新卒初任給動向
2026-02-18 21:21:44

2026年新卒初任給引き上げの傾向と中小企業の苦悩

2026年新卒初任給引き上げの傾向と中小企業の苦悩



株式会社帝国データバンクが実施した調査によれば、2026年4月に入社する新卒社員の初任給を引き上げる企業は67.5%に達しました。これは前年の71.0%から若干の減少ですが、依然として多くの企業が引き上げに踏み切る意向を示しています。背景には、人材確保や定着促進、さらに最低賃金の上昇に対応する必要性があると考えられます。

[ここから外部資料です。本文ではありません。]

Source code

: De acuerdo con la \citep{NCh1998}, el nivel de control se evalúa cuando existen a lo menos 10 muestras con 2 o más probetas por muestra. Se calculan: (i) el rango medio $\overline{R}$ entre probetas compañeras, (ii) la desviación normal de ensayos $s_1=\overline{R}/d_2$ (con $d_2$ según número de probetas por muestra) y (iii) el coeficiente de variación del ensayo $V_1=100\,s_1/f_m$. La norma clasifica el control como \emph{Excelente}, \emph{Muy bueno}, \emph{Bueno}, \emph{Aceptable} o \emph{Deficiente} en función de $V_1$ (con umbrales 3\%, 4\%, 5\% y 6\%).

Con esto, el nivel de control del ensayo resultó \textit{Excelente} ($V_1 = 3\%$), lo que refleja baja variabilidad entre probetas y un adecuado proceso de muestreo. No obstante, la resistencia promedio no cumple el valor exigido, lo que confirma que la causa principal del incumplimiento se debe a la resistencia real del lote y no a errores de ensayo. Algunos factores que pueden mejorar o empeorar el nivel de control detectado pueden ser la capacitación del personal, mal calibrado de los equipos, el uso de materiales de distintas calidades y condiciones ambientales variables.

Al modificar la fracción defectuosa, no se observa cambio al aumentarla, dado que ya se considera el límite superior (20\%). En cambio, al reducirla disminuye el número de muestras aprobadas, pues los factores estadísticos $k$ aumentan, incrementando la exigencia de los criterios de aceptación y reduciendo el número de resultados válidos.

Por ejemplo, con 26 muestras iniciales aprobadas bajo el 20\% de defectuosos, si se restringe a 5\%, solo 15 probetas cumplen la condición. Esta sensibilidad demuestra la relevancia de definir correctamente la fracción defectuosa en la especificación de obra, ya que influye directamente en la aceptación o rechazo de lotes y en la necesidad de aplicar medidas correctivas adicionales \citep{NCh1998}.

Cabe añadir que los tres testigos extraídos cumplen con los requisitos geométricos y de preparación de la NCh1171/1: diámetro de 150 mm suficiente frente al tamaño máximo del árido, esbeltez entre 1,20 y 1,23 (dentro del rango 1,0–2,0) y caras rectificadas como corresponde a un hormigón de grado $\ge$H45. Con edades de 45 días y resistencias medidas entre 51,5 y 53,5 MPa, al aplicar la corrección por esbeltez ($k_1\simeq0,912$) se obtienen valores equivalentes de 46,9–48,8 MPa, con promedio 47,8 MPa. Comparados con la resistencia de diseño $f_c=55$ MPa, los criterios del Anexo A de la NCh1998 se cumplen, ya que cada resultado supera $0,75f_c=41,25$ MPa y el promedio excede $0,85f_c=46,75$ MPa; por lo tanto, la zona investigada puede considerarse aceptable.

引き上げ額の平均は9,462円で、前年の9,114円よりも増加しています。具体的には、初任給が「20万~25万円未満」の企業が61.7%を占め、「25万~30万円未満」の企業も17.8%に上昇しました。これらの動きは、現在の経済状況や人材市場の変化を反映しています。

中小企業の現実



しかし、特に小規模企業においては厳しい現実が待ち受けています。調査によると、小規模企業で初任給を引き上げると回答したのは50.0%にとどまり、全体の中で最も低い数字を記録しました。これは、中小企業が原資確保の面で苦慮していることを示しています。多くの中小企業は「経費が増え、既存社員との賃金バランスを考慮すると難しい」との声が聞かれ、実質的な賃上げ余力が乏しいことが課題となっています。

また、前年度に初任給を引き上げた企業でも、2026年度は据え置きとするケースが見受けられ、企業ごとの対応は分かれています。大企業のような大幅なベースアップを実施できない中小企業は、資金的な制約から初任給を大きく引き上げることが難しく、逆転現象が懸念されています。

賃金テーブル全体の影響



任給を引き上げる企業の中には、「人材確保のため」としながらも、「物価高で経営が厳しいため」といった理由を挙げ、非常に難しい状況にあることを強調しています。大企業においては、初任給の引き上げとあわせて大規模な賃金引き上げが行われており、これは中小企業にとって大きな影響を及ぼしています。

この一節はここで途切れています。